Dataset entries

□ □ □ □ □

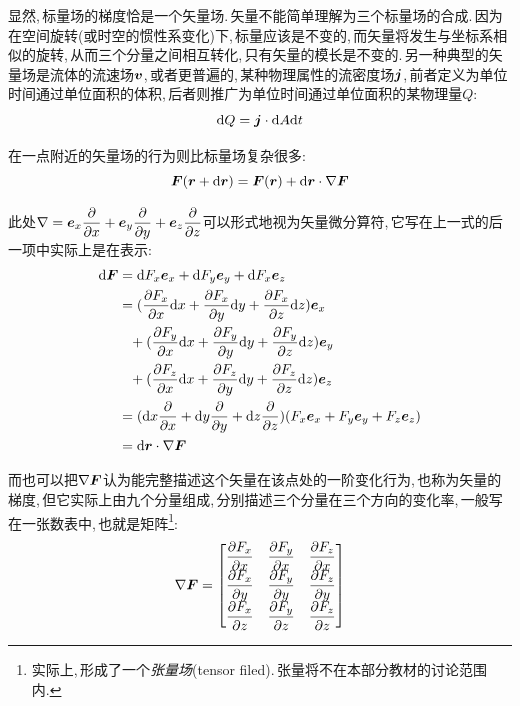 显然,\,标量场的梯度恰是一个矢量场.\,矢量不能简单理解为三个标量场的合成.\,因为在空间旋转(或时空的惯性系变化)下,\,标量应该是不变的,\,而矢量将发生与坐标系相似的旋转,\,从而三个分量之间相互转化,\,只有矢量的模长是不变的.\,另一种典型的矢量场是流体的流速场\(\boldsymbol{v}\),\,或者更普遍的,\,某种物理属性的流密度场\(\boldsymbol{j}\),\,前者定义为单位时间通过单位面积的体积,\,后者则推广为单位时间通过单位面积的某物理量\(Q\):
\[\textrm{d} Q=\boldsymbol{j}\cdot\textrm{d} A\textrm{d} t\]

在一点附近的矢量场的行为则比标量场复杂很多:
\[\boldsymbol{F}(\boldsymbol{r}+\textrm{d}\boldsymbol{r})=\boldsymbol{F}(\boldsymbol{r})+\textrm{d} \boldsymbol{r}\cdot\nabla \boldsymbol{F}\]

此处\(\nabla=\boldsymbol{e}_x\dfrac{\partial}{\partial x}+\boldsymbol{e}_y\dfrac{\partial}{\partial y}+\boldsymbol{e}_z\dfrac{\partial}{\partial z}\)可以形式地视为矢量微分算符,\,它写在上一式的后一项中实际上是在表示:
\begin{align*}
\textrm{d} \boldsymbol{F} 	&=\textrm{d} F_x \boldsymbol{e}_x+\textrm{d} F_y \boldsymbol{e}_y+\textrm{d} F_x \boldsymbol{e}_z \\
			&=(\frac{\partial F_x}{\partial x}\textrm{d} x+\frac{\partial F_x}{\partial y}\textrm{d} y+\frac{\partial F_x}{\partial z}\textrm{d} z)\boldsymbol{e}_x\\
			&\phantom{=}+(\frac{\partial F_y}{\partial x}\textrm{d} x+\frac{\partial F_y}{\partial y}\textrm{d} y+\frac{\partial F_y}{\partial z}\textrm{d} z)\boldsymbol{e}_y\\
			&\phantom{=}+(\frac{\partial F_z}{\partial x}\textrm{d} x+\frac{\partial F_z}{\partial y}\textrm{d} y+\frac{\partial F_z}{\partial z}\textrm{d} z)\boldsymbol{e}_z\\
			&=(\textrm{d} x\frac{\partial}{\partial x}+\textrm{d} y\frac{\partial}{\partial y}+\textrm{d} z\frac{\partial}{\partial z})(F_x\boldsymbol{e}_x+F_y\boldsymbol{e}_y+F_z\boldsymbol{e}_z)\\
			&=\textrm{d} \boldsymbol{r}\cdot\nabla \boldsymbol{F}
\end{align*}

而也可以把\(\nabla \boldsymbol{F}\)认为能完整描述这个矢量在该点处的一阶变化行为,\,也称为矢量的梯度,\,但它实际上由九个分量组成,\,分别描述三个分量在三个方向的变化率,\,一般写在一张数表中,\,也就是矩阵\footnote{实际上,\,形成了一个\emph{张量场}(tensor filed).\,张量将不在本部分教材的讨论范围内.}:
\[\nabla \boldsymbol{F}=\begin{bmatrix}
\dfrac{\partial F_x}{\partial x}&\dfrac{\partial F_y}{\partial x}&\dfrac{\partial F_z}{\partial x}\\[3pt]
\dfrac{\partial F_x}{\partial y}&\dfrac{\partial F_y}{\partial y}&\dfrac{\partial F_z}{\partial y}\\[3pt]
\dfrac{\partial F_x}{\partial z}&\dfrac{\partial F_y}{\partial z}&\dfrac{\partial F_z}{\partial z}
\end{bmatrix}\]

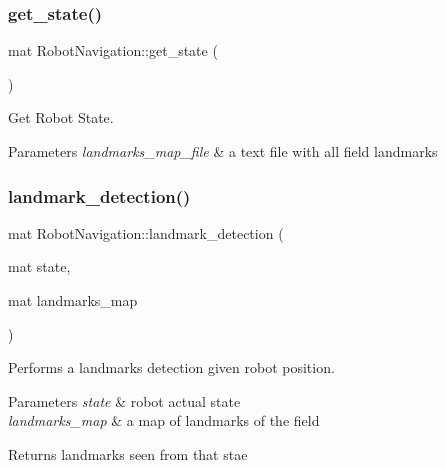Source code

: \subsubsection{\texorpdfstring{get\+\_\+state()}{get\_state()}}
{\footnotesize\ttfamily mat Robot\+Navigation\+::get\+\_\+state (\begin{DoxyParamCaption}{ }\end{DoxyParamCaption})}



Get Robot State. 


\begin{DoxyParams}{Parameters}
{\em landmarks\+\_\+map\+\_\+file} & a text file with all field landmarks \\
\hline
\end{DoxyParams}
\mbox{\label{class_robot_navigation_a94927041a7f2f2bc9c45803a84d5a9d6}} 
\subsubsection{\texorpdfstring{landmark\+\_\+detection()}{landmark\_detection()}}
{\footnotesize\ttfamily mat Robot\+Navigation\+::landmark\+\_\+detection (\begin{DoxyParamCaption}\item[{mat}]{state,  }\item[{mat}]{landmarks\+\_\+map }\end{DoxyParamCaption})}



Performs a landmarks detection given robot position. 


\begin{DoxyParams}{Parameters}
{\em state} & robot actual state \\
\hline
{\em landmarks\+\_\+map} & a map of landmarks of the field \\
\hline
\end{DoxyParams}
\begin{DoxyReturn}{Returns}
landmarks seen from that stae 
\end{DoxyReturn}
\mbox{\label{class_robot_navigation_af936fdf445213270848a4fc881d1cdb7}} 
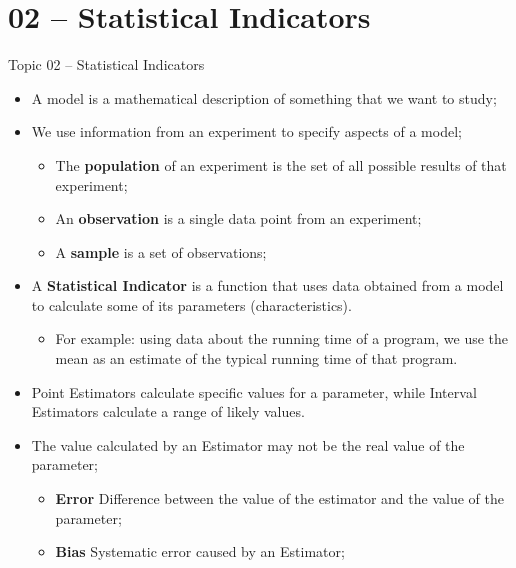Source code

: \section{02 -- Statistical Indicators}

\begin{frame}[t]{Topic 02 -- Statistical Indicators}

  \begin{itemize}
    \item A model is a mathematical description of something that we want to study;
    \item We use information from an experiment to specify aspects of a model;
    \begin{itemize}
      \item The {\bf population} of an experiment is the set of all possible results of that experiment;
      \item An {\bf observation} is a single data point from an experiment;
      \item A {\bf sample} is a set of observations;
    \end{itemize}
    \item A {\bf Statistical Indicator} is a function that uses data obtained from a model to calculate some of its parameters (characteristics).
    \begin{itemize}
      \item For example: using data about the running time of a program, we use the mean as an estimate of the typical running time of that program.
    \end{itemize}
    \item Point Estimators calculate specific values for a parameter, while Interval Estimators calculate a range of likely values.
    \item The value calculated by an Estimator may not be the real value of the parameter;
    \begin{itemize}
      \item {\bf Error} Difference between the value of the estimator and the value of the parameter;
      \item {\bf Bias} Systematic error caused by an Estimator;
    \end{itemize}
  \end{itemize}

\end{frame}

□ □ □ □ □

### [What the task requires]
Copy nothing except the lines from the one with "the value of the parameter;" through the end of the records; keep each exactly as it appears, first and last included.

### [Response area]
      \item {\bf Error} Difference between the value of the estimator and the value of the parameter;
      \item {\bf Bias} Systematic error caused by an Estimator;
    \end{itemize}
  \end{itemize}

\end{frame}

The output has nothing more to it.